Hepsi derken, 6 kitap ve iki kitap stopperı. İngilizcesinin bookstopper olduğunu sanıyorum ama Türkçe karşılığını bilmiyorum. Hani şu kitaplar yıkılmasın diye koyulan zımbırtı. Pencere önüne çalışma masasını koyunca, içe doğru olan çıkıntının tam ortasını raf niyetine kullanıyorum, ondan lazım oldu. Kendim yapsam bi şeylerden diye düşünüyordum evde bi sürü karton kutu filan var diye.
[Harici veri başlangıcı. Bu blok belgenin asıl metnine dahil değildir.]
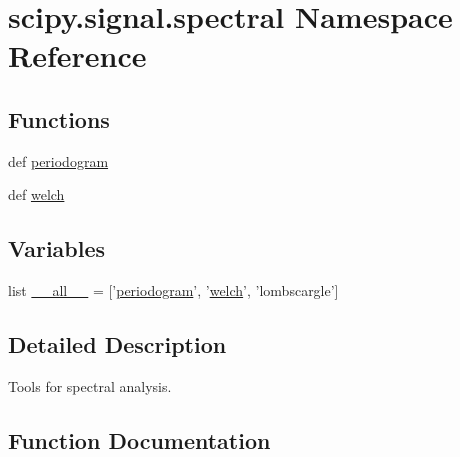 \hypertarget{namespacescipy_1_1signal_1_1spectral}{}\section{scipy.\+signal.\+spectral Namespace Reference}
\label{namespacescipy_1_1signal_1_1spectral}
\subsection*{Functions}
\begin{DoxyCompactItemize}
\item 
def \hyperlink{namespacescipy_1_1signal_1_1spectral_a2f86d8b609b628a178624dedb5f4d748}{periodogram}
\item 
def \hyperlink{namespacescipy_1_1signal_1_1spectral_a31306dc6d64cbd234911b2633b1e4ad3}{welch}
\end{DoxyCompactItemize}
\subsection*{Variables}
\begin{DoxyCompactItemize}
\item 
list \hyperlink{namespacescipy_1_1signal_1_1spectral_ab99b4dee92b82cefec0541361ba8fd3b}{\+\_\+\+\_\+all\+\_\+\+\_\+} = \mbox{[}'\hyperlink{namespacescipy_1_1signal_1_1spectral_a2f86d8b609b628a178624dedb5f4d748}{periodogram}', '\hyperlink{namespacescipy_1_1signal_1_1spectral_a31306dc6d64cbd234911b2633b1e4ad3}{welch}', 'lombscargle'\mbox{]}
\end{DoxyCompactItemize}


\subsection{Detailed Description}
\begin{DoxyVerb}Tools for spectral analysis.
\end{DoxyVerb}
 

\subsection{Function Documentation}
\hypertarget{namespacescipy_1_1signal_1_1spectral_a2f86d8b609b628a178624dedb5f4d748}{}
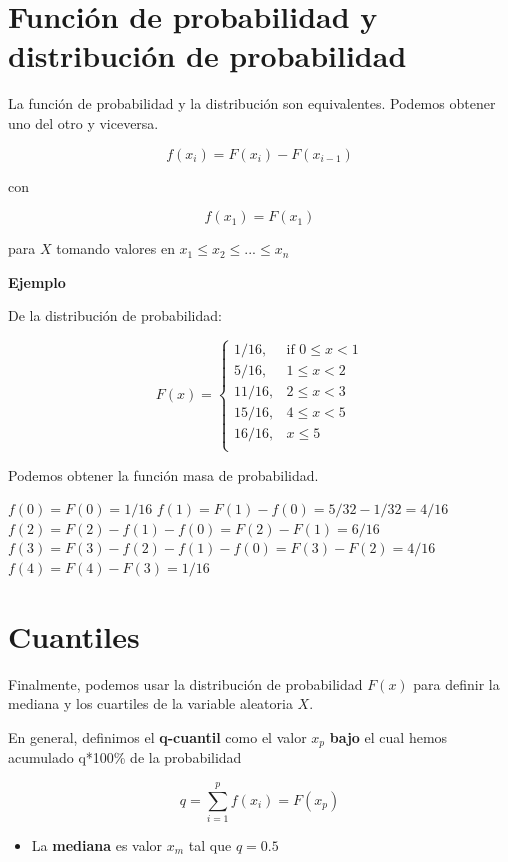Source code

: \documentclass[
]{book}
\providecommand{\tightlist}{%
  \setlength{\itemsep}{0pt}\setlength{\parskip}{0pt}}
\begin{document}
\hypertarget{funciuxf3n-de-probabilidad-y-distribuciuxf3n-de-probabilidad}{%
\section{Función de probabilidad y distribución de probabilidad}\label{funciuxf3n-de-probabilidad-y-distribuciuxf3n-de-probabilidad}}

La función de probabilidad y la distribución son equivalentes. Podemos obtener uno del otro y viceversa.

\[f(x_i)=F(x_i)-F(x_{i-1})\]

con

\[f(x_1)=F(x_1)\]

para \(X\) tomando valores en \(x_1 \leq x_2 \leq ... \leq x_n\)

\textbf{Ejemplo}

De la distribución de probabilidad:

\[
    F(x)=
\begin{cases}
    1/16,& \text{if } 0 \leq x < 1\\
    5/16,& 1\leq x < 2\\
    11/16,& 2\leq x < 3\\
    15/16,& 4\leq x < 5\\
    16/16,&  x \leq 5\\
\end{cases}
\]

Podemos obtener la función masa de probabilidad.

\(f(0)=F(0)=1/16\)
\(f(1)=F(1)-f(0)=5/32-1/32=4/16\)
\(f(2)=F(2)-f(1)-f(0)=F(2)-F(1)=6/16\)
\(f(3)=F(3)-f(2)-f(1)-f(0)=F(3)-F(2)=4/16\)
\(f(4)=F(4)-F(3)=1/16\)

\hypertarget{cuantiles}{%
\section{Cuantiles}\label{cuantiles}}

Finalmente, podemos usar la distribución de probabilidad \(F(x)\) para definir la mediana y los cuartiles de la variable aleatoria \(X\).

En general, definimos el \textbf{q-cuantil} como el valor \(x_{p}\) \textbf{bajo} el cual hemos acumulado q*100\% de la probabilidad

\[q=\sum_{i=1}^pf(x_i) = F (x_p)\]

\begin{itemize}
\tightlist
\item
  La \textbf{mediana} es valor \(x_m\) tal que \(q=0.5\)
\end{itemize}
\end{document}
Yine de bi sorayım bizim burdaki ikincielciye de (sahaf demiyorum çünkü sırf kitap değil, her şeyi satıyor), boşa uğraşmayayım varsa, dedim, varmış. Aslında kendisi kullanıyordu ama hemen çıkardı verdi adam.

Kitapların da hepsine 5 euro aldı. Ya dedim sen manyak mısın? Anadili İngilizce olmayan bi memlekette İngilizce kitap satıyorsun, kitap başına 1 eurodan az alıyorsun. Ki öyle çok dandirik romanlar da değil, kaynak kitap değerinde şeyler... Adam yer mi açmaya çalışıyor, yoksa her şeyi elden çıkarıp dükkanı mı satacak acaba? Bi dahakine sorayım. Gitmesin yav...

Bi de dün The Hours'u izlemiştim bilinçsizce. Virginia Woolf'la ilgiliymiş meğer. Yani başlayınca fark ettim tabi ki, öncesinde haberim yoktu O'nunla ilgili olduğundan. (Kendimi ifade edemiyorum doktor!) Filmde Woolf'un kocası aklıma yazılmış, ikincielcide gördüm, aha! dedim yapıştım hemen. Normalde olsa aa soyadı Woolf'muş der geçerdim ama şimdi öyle mi? İşte bunlar hep kader! Kader buysa, seviyorum kendisini...

Bi de Doris Lessing kitabı aldım. Hiç okumadım, nerden duydum onu da bilmiyorum ama içimden bi ses "al, tanışırsınız" dedi fingirdeyerek... Bakalım, anlaşırsak evine davet eder belki beni. Ama henüz değil. şimdi yüzyıllardır bitemeyen Adalet Ağaoğlu günlüklerini bitirmeliyim önce.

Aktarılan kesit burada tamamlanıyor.